Lords Amendment: After the word "and" ["after they are made, and shall"], insert the words "if within thirty sitting days after they have been so laid either House of Parliament presents an Address to His Majesty praying that any such regulations may be annulled, His Majesty may, by Order in Council, annul the regulations, without. prejudice, however, to anything done thereunder, and the regulations made under this Act."

Mr. WEDGWOOD

This is a very important Clause dealing with the procedure which has to be gone through before the regulations drawn up by the Board become law, and I want to hear from the Home Secretary a description of exactly what powers the ordinary private Member has who objects to any of these regulations, whether there are any powers they possess under the Clause as it is now amended to prevent regulations being passed which we consider undesirable from the point of view of freedom. How exactly can we get an Address presented to His Majesty? I realise that regulations cannot be passed while the House is not sitting, but what procedure has to be gone through? How can a private Member secure time to have the question debated?

Mr. BOOTH

Surely this puts the procedure exactly like the regulations under the Insurance Act, that any hon.

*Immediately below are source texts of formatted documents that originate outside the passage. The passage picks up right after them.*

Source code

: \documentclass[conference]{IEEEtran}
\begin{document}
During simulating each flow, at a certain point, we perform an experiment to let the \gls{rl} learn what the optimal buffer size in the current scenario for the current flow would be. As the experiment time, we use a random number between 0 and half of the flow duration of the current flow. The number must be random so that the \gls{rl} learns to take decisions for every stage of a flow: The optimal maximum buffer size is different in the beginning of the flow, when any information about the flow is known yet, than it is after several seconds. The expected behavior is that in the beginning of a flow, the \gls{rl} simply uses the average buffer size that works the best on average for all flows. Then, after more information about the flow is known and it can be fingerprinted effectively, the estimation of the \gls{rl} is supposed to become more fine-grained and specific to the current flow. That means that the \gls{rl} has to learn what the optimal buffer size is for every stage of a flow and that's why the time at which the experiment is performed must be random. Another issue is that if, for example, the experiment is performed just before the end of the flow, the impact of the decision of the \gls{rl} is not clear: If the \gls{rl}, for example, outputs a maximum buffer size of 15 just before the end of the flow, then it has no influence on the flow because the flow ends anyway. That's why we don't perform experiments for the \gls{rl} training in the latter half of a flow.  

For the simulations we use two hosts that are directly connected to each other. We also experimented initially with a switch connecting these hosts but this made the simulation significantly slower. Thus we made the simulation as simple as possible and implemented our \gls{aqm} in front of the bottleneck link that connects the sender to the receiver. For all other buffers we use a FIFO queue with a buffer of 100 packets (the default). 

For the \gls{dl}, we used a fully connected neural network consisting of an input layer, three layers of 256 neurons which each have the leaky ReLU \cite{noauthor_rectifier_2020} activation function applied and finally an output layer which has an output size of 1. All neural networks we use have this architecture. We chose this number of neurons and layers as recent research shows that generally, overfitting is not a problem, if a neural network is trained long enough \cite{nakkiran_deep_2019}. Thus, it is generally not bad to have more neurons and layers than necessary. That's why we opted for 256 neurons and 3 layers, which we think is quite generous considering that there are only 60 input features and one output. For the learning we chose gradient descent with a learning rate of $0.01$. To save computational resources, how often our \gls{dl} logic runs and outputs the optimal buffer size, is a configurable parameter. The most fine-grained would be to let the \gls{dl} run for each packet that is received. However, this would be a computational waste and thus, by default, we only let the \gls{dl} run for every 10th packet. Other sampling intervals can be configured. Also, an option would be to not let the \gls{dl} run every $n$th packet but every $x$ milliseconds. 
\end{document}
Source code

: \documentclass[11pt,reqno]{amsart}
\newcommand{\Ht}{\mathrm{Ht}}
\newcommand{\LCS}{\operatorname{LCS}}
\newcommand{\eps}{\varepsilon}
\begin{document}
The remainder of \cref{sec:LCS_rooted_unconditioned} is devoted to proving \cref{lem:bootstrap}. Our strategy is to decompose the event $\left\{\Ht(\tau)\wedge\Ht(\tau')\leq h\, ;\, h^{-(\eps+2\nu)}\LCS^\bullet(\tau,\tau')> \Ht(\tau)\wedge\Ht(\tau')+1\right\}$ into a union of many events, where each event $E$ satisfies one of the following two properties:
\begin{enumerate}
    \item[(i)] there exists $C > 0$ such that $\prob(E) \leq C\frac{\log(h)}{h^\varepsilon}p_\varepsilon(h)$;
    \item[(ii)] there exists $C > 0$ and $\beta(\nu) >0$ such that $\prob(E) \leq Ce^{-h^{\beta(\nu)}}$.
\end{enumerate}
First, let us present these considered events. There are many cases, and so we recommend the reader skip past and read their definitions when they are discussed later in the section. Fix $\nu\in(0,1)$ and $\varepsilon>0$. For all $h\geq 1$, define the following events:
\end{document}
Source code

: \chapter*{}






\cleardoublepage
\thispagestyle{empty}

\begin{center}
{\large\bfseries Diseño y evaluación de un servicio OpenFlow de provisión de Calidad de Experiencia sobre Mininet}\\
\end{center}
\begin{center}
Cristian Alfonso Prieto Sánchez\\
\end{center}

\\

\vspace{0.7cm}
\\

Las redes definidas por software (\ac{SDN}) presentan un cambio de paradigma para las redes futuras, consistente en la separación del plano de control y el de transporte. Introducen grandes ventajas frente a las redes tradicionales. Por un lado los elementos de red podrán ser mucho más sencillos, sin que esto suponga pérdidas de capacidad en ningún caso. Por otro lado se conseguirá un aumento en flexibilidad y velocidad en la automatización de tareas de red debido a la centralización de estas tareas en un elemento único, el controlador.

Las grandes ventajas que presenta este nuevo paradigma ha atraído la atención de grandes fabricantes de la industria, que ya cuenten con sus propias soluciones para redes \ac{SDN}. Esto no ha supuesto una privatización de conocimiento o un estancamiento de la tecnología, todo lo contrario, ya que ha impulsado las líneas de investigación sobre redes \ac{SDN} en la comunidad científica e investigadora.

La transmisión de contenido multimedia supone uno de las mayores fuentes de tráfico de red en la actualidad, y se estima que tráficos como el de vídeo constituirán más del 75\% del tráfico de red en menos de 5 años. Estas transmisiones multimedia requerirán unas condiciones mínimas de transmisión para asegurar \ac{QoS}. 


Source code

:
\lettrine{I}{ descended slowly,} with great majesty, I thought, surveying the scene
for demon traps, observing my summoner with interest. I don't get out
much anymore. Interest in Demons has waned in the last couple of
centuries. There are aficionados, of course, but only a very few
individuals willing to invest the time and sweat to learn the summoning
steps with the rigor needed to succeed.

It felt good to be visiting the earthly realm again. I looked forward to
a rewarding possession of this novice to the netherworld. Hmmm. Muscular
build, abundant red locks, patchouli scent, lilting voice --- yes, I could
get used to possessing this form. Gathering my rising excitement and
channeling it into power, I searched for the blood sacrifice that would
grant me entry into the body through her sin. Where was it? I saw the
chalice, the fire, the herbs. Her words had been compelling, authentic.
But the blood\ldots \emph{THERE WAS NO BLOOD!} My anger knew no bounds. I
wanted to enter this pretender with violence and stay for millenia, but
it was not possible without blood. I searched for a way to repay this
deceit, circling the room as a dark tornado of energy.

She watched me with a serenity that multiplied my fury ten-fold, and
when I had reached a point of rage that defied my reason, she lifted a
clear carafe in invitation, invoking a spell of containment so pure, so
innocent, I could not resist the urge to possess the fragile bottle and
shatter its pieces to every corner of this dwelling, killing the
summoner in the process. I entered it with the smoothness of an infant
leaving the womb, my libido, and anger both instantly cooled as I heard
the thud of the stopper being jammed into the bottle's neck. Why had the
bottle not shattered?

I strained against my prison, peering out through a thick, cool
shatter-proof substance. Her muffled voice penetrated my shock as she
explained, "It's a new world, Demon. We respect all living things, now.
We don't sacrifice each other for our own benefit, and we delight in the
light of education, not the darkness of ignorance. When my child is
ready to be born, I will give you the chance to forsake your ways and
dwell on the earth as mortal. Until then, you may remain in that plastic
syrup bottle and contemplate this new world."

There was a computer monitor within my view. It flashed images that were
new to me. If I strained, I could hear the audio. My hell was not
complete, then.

Member can put down an Address to His Majesty, and it is exempted business, and he can bring it on.

Mr. WEDGWOOD

So far, good. He can put his Address on the Paper, but has that Address to be carried by a majority in this House and then by a majority in the other House, or is one House sufficient; and, further, is it any practical safeguard when we know how difficult it is for a private Member to get a majority? It seems to me that it is asking rather much to suppose the possibility of a private Member getting time to object to a regulation and then converting a majority of the House to his point of view. Any substantial protest against these regulations ought to be taken into account, and this should depend not upon the ipse dixit of the Government, which is the case at present, but it should be taken into account from the point of view of modifying the regulations. An Address can only be an Address against the whole regulation, and that regulation cannot be modified by means of an Address. I am not quite satisfied with the powers possessed by the House. In the ordinary case it is all very well to say the regulation is approved or disapproved, but there may be a great deal in the regulation that the House as a whole approved of while disapproving of some details, and I should like to know whether it is possible to modify a regulation as well as to negative it altogether.

Mr. McKENNA

In the last resort the opinion of the majority in this House must prevail, but the hon. Member is a very old and experienced Parliamentary hand, and he knows that any group of hon. Members have a right to raise the subject after eleven o'clock, and if they have got any substance at all in their objections they are nearly always in such a position as to enable them to make terms with the Government. Of course, it must be understood that if the Government comes to the conclusion, and is supported by the House in that view, that no change ought to be made in the regulation, the opinion of the House must win; but, on the other hand, my hon. Friend will have ample opportunity of expressing his views and bringing pressure to bear.

Mr. BOOTH

I agree with this, because it grants a point that we urged very much upon the Home Secretary in Committee last year. The Clause as drawn only gives hon. Members the opportunity between eleven and half-past eleven on the Adjournment. That was the sole point. There may be some Division going on which will leave only a quarter of an hour. The complaint was that that was not a proper safeguard, merely to speak on the Adjournment Motion. In that way this enlarges it, so that Members may put down an Address to the Crown.

Question, "That this House doth agree with the Lords in the said Amendment," put, and agreed to.